File Dialogs (Optional)
  • File manipulation programs often need file specification.

  • If a data file is in the same directory as the program, simply type the correct file name.

    • Python will look for it in the "current" directory.

  • Operating systems use file names like <name>.<type>, where type is a 3- or 4-letter extension describing the data.

    • e.g., users.txt where .txt indicates a text file.

  • Some operating systems (Windows, macOS) only show the name part, making it hard to get the full name.

  • If the file is not in the current directory, the complete path must be specified.

    • Windows example: C:/users/susan/Documents/Python_Programs/users.txt

  • Users may not know the complete path+filename.

  • Solution: allow users to visually browse the file system using a dialog box.

  • The tkinter GUI library provides functions for creating dialog boxes for getting file names.

    • askopenfilename: asks the user for the name of a file to open.

    from tkinter.filedialog import askopenfilename
    infileName = askopenfilename()
    
    • asksaveasfilename: asks the user for the name of a file for saving.

    from tkinter.filedialog import asksaveasfilename
    outfileName = asksaveasfilename()
    
  • Both functions have optional parameters to customize the dialog (title, default file name).

Strings Are Sequences Of Characters
  • String literals can be put in single or double quotes.

  • Strings and lists can be manipulated with the built in sequence operations.

    • Concatenation (+)

    • Repetition (*)

    • Indexing ([])

    • Slicing ([ : ])

    • Length (len())

  • A for loop can be used to iterate through the characters of a string, items in a list, or lines of a file.

  • One way of converting numeric information into string ifnormation is to use a string or a list as a lookup table.

  • Lists are more general than strings.

    • Strings are always sequences of characters, whereas lists can contain values of any type.

    • Lists are mutable allowing the items in a list to be modified by assigning new values.

  • Strings are represented in the computer as numeric codes.

    • ASCII and Unicode are compatible standards that are used for specifying the correpsondence between characters and the underlying codes.

    • Python provides the ord and chr functions for translating between Unicode codes and characters.

  • Python string and list objects include many useful built in methods for string and list processing.

  • The process of encoding data to keep it private is called encryption.

    • There are two different kinds of encryption systems: private key and public key.

  • Program input and output often involve string processing.

    • Python provides numerous operators for converting back and forth between numbers and strings.
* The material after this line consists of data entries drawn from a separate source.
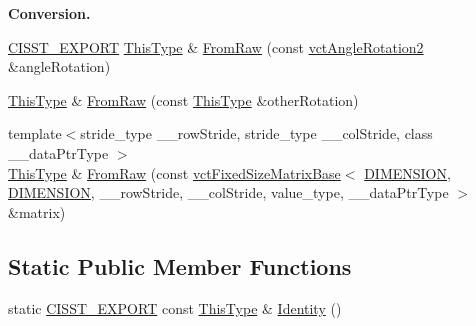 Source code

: \begin{Indent}{\bf Conversion.}
\begin{DoxyCompactItemize}
\item 
\hyperlink{cmn_export_macros_8h_a99393e0c3ac434b2605235bbe20684f8}{C\+I\+S\+S\+T\+\_\+\+E\+X\+P\+O\+R\+T} \hyperlink{classvct_matrix_rotation2_base_a47ffeef2ddecede4b16bcc88fb432ff5}{This\+Type} \& \hyperlink{classvct_matrix_rotation2_base_addfc34ad79a9503f6984c8c764aaad91}{From\+Raw} (const \hyperlink{classvct_angle_rotation2}{vct\+Angle\+Rotation2} \&angle\+Rotation)
\item 
\hyperlink{classvct_matrix_rotation2_base_a47ffeef2ddecede4b16bcc88fb432ff5}{This\+Type} \& \hyperlink{classvct_matrix_rotation2_base_ab24150ad52091b8bd75d440c43081dd7}{From\+Raw} (const \hyperlink{classvct_matrix_rotation2_base_a47ffeef2ddecede4b16bcc88fb432ff5}{This\+Type} \&other\+Rotation)
\item 
{\footnotesize template$<$stride\+\_\+type \+\_\+\+\_\+row\+Stride, stride\+\_\+type \+\_\+\+\_\+col\+Stride, class \+\_\+\+\_\+data\+Ptr\+Type $>$ }\\\hyperlink{classvct_matrix_rotation2_base_a47ffeef2ddecede4b16bcc88fb432ff5}{This\+Type} \& \hyperlink{classvct_matrix_rotation2_base_a6b853f8c82b91e33ec94dbd29b46d513}{From\+Raw} (const \hyperlink{classvct_fixed_size_matrix_base}{vct\+Fixed\+Size\+Matrix\+Base}$<$ \hyperlink{classvct_matrix_rotation2_base_ac10279ed12ec787b1a4833ea02771348acefb9855f54f0cfd782e785c9083e592}{D\+I\+M\+E\+N\+S\+I\+O\+N}, \hyperlink{classvct_matrix_rotation2_base_ac10279ed12ec787b1a4833ea02771348acefb9855f54f0cfd782e785c9083e592}{D\+I\+M\+E\+N\+S\+I\+O\+N}, \+\_\+\+\_\+row\+Stride, \+\_\+\+\_\+col\+Stride, value\+\_\+type, \+\_\+\+\_\+data\+Ptr\+Type $>$ \&matrix)
\end{DoxyCompactItemize}
\end{Indent}
\subsection*{Static Public Member Functions}
\begin{DoxyCompactItemize}
\item 
static \hyperlink{cmn_export_macros_8h_a99393e0c3ac434b2605235bbe20684f8}{C\+I\+S\+S\+T\+\_\+\+E\+X\+P\+O\+R\+T} const \hyperlink{classvct_matrix_rotation2_base_a47ffeef2ddecede4b16bcc88fb432ff5}{This\+Type} \& \hyperlink{classvct_matrix_rotation2_base_a83a8b1301a602f4aeef176c02d89e61e}{Identity} ()
\end{DoxyCompactItemize}
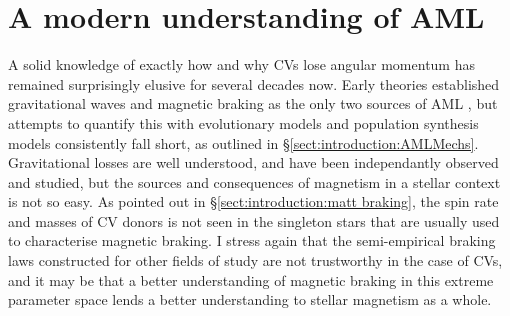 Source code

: \section{A modern understanding of AML}
A solid knowledge of exactly how and why CVs lose angular momentum has remained surprisingly elusive for several decades now. Early theories established gravitational waves and magnetic braking as the only two sources of AML , but attempts to quantify this with evolutionary models  and population synthesis models  consistently fall short, as outlined in \S\ref{sect:introduction:AMLMechs}. Gravitational losses are well understood, and have been independantly observed and studied, but the sources and consequences of magnetism in a stellar context is not so easy. 
As pointed out in \S\ref{sect:introduction:matt braking}, the spin rate and masses of CV donors is not seen in the singleton stars that are usually used to characterise magnetic braking. I stress again that the semi-empirical braking laws constructed for other fields of study are not trustworthy in the case of CVs, and it may be that a better understanding of magnetic braking in this extreme parameter space lends a better understanding to stellar magnetism as a whole. 


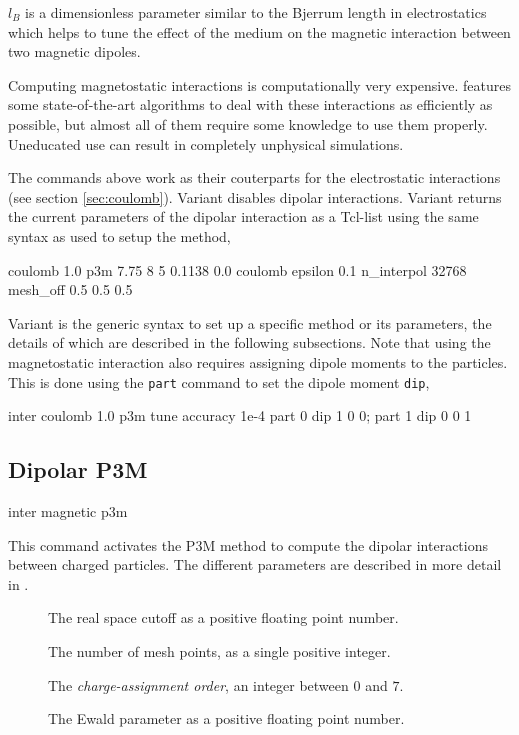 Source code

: $l_{B}$ is a dimensionless parameter similar to the Bjerrum length in
electrostatics which helps to tune the effect of the medium on the
magnetic interaction between two magnetic dipoles.

Computing magnetostatic interactions is computationally very
expensive.  \es{} features some state-of-the-art algorithms to deal
with these interactions as efficiently as possible, but almost all of
them require some knowledge to use them properly.  Uneducated use can
result in completely unphysical simulations.

The commands above work as their couterparts for the electrostatic
interactions (see section \vref{sec:coulomb}).  Variant 
disables dipolar interactions.  Variant  returns the
current parameters of the dipolar interaction as a Tcl-list using the
same syntax as used to setup the method, \eg
\begin{tclcode}
  {coulomb 1.0 p3m 7.75 8 5 0.1138 0.0}
  {coulomb epsilon 0.1 n_interpol 32768 mesh_off 0.5 0.5 0.5}
\end{tclcode}

Variant  is the generic syntax to set up a specific method
or its parameters, the details of which are described in the following
subsections.  Note that using the magnetostatic interaction also
requires assigning dipole moments to the particles.  This is done
using the \texttt{part} command to set the dipole moment \texttt{dip},
\eg
\begin{tclcode}
  inter coulomb 1.0 p3m tune accuracy 1e-4
  part 0 dip 1 0 0; part 1 dip 0 0 1
\end{tclcode}

\subsection{Dipolar P3M}

\begin{essyntax}
  inter magnetic  p3m 
     
  \begin{features}
  \end{features}
\end{essyntax}

This command activates the P3M method to compute the dipolar
interactions between charged particles.  The different parameters are
described in more detail in \cite{cerda08a}.
\begin{description}
\item[] The real space cutoff as a positive
  floating point number.
\item[] The number of mesh points, as a single positive
  integer.
\item[] The \emph{charge-assignment order}, an integer
  between $0$ and $7$.
\item[] The Ewald parameter as a positive floating point
  number.
\end{description}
    • The string formatting method (format) is particularly useful for producing nicely formatted output.

  • Text files are multi line strings stored in secondary memory.

    • A text file may be opened for realing or writing. When opened for writing, the existing contents of the file are erased.

    • Python provides three file reading methods: read(), readline(), and readlins().

    • It is also possible to iterate through the lines of a file with a for loop.

    • Data is written to a file using the print function. When processing is finished, a file should be closed.